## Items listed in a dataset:
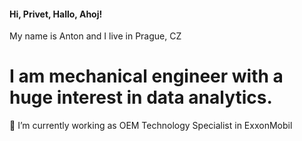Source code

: #### Hi, Privet, Hallo, Ahoj!
My name is Anton and I live in Prague, CZ

# I am mechanical engineer with a huge interest in data analytics.

🔭 I’m currently working as OEM Technology Specialist in ExxonMobil

<!--
**gorskant/gorskant** is a ✨ _special_ ✨ repository because its `README.md` (this file) appears on your GitHub profile.

Here are some ideas to get you started:

- 🔭 I’m currently working on ...
- 🌱 I’m currently learning ...
- 👯 I’m looking to collaborate on ...
- 🤔 I’m looking for help with ...
- 💬 Ask me about ...
- 📫 How to reach me: ...
- 😄 Pronouns: ...
- ⚡ Fun fact: ...
-->
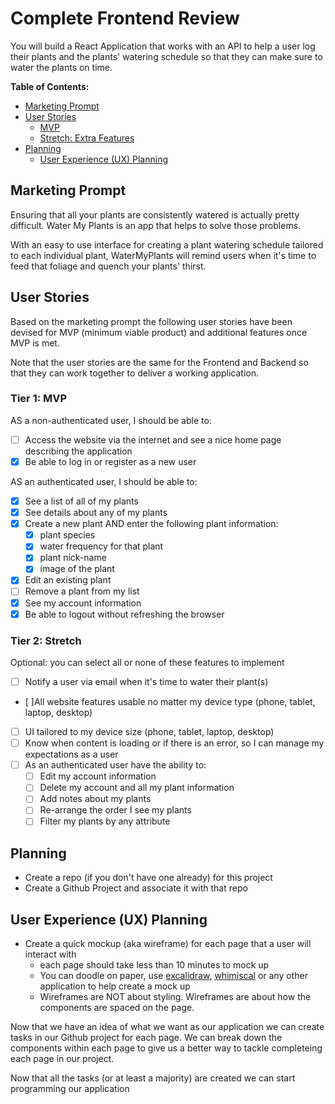 # Complete Frontend Review

You will build a React Application that works with an API to help a user log their plants and the plants' watering schedule so that they can make sure to water the plants on time.


**Table of Contents:**
- [Marketing Prompt](#marketing-prompt)
- [User Stories](#user-stories)
    - [MVP](#tier-1-mvp)
    - [Stretch: Extra Features](#tier-2-stretch)
- [Planning](#planning)
    - [User Experience (UX) Planning](#user-experience-ux-planning)


## Marketing Prompt
Ensuring that all your plants are consistently watered is actually pretty difficult. Water My Plants is an app that helps to solve those problems.

With an easy to use interface for creating a plant watering schedule tailored to each individual plant, WaterMyPlants will remind users when it's time to feed that foliage and quench your plants' thirst.

## User Stories 

Based on the marketing prompt the following user stories have been devised for MVP (minimum viable product) and additional features once MVP is met. 

Note that the user stories are the same for the Frontend and Backend so that they can work together to deliver a working application. 

### Tier 1: MVP

AS a non-authenticated user, I should be able to: 

- [ ] Access the website via the internet and see a nice home page describing the application
- [x] Be able to log in or register as a new user 

AS an authenticated user, I should be able to: 

- [x] See a list of all of my plants
- [x] See details about any of my plants 
- [x] Create a new plant AND enter the following plant information:
    - [x] plant species
    - [x] water frequency for that plant
    - [x] plant nick-name
    - [x] image of the plant 
- [x] Edit an existing plant 
- [ ] Remove a plant from my list
- [x] See my account information
- [x] Be able to logout without refreshing the browser

### Tier 2: Stretch
Optional: you can select all or none of these features to implement

- [ ] Notify a user via email when it's time to water their plant(s)
- [ ]All website features usable no matter my device type (phone, tablet, laptop, desktop)
- [ ] UI tailored to my device size (phone, tablet, laptop, desktop)
- [ ] Know when content is loading or if there is an error, so I can manage my expectations as a user
- [ ] As an authenticated user have the ability to:
    - [ ] Edit my account information
    - [ ] Delete my account and all my plant information
    - [ ] Add notes about my plants 
    - [ ] Re-arrange the order I see my plants 
    - [ ] Filter my plants by any attribute 

## Planning 
* Create a repo (if you don't have one already) for this project
* Create a Github Project and associate it with that repo

## User Experience (UX) Planning
* Create a quick mockup (aka wireframe) for each page that a user will interact with
    - each page should take less than 10 minutes to mock up
    - You can doodle on paper, use [excalidraw](https://excalidraw.com/), [whimiscal](https://whimsical.com/) or any other application to help create a mock up
    - Wireframes are NOT about styling. Wireframes are about how the components are spaced on the page. 

Now that we have an idea of what we want as our application we can create tasks in our Github project for each page. We can break down the components within each page to give us a better way to tackle completeing each page in our project. 

Now that all the tasks (or at least a majority) are created we can start programming our application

## What the exercise asks:
Restate the records above word for word, without the pictures.

## Written solution:
Source code

: #### Hi, Privet, Hallo, Ahoj!
My name is Anton and I live in Prague, CZ

# I am mechanical engineer with a huge interest in data analytics.

🔭 I’m currently working as OEM Technology Specialist in ExxonMobil

<!--
**gorskant/gorskant** is a ✨ _special_ ✨ repository because its `README.md` (this file) appears on your GitHub profile.

Here are some ideas to get you started:

- 🔭 I’m currently working on ...
- 🌱 I’m currently learning ...
- 👯 I’m looking to collaborate on ...
- 🤔 I’m looking for help with ...
- 💬 Ask me about ...
- 📫 How to reach me: ...
- 😄 Pronouns: ...
- ⚡ Fun fact: ...
-->
 # Complete Frontend Review

You will build a React Application that works with an API to help a user log their plants and the plants' watering schedule so that they can make sure to water the plants on time.


**Table of Contents:**
- [Marketing Prompt](#marketing-prompt)
- [User Stories](#user-stories)
    - [MVP](#tier-1-mvp)
    - [Stretch: Extra Features](#tier-2-stretch)
- [Planning](#planning)
    - [User Experience (UX) Planning](#user-experience-ux-planning)


## Marketing Prompt
Ensuring that all your plants are consistently watered is actually pretty difficult. Water My Plants is an app that helps to solve those problems.

With an easy to use interface for creating a plant watering schedule tailored to each individual plant, WaterMyPlants will remind users when it's time to feed that foliage and quench your plants' thirst.

## User Stories 

Based on the marketing prompt the following user stories have been devised for MVP (minimum viable product) and additional features once MVP is met. 

Note that the user stories are the same for the Frontend and Backend so that they can work together to deliver a working application. 

### Tier 1: MVP

AS a non-authenticated user, I should be able to: 

- [ ] Access the website via the internet and see a nice home page describing the application
- [x] Be able to log in or register as a new user 

AS an authenticated user, I should be able to: 

- [x] See a list of all of my plants
- [x] See details about any of my plants 
- [x] Create a new plant AND enter the following plant information:
    - [x] plant species
    - [x] water frequency for that plant
    - [x] plant nick-name
    - [x] image of the plant 
- [x] Edit an existing plant 
- [ ] Remove a plant from my list
- [x] See my account information
- [x] Be able to logout without refreshing the browser

### Tier 2: Stretch
Optional: you can select all or none of these features to implement

- [ ] Notify a user via email when it's time to water their plant(s)
- [ ]All website features usable no matter my device type (phone, tablet, laptop, desktop)
- [ ] UI tailored to my device size (phone, tablet, laptop, desktop)
- [ ] Know when content is loading or if there is an error, so I can manage my expectations as a user
- [ ] As an authenticated user have the ability to:
    - [ ] Edit my account information
    - [ ] Delete my account and all my plant information
    - [ ] Add notes about my plants 
    - [ ] Re-arrange the order I see my plants 
    - [ ] Filter my plants by any attribute 

## Planning 
* Create a repo (if you don't have one already) for this project
* Create a Github Project and associate it with that repo

## User Experience (UX) Planning
* Create a quick mockup (aka wireframe) for each page that a user will interact with
    - each page should take less than 10 minutes to mock up
    - You can doodle on paper, use [excalidraw](https://excalidraw.com/), [whimiscal](https://whimsical.com/) or any other application to help create a mock up
    - Wireframes are NOT about styling. Wireframes are about how the components are spaced on the page. 

Now that we have an idea of what we want as our application we can create tasks in our Github project for each page. We can break down the components within each page to give us a better way to tackle completeing each page in our project. 

Now that all the tasks (or at least a majority) are created we can start programming our application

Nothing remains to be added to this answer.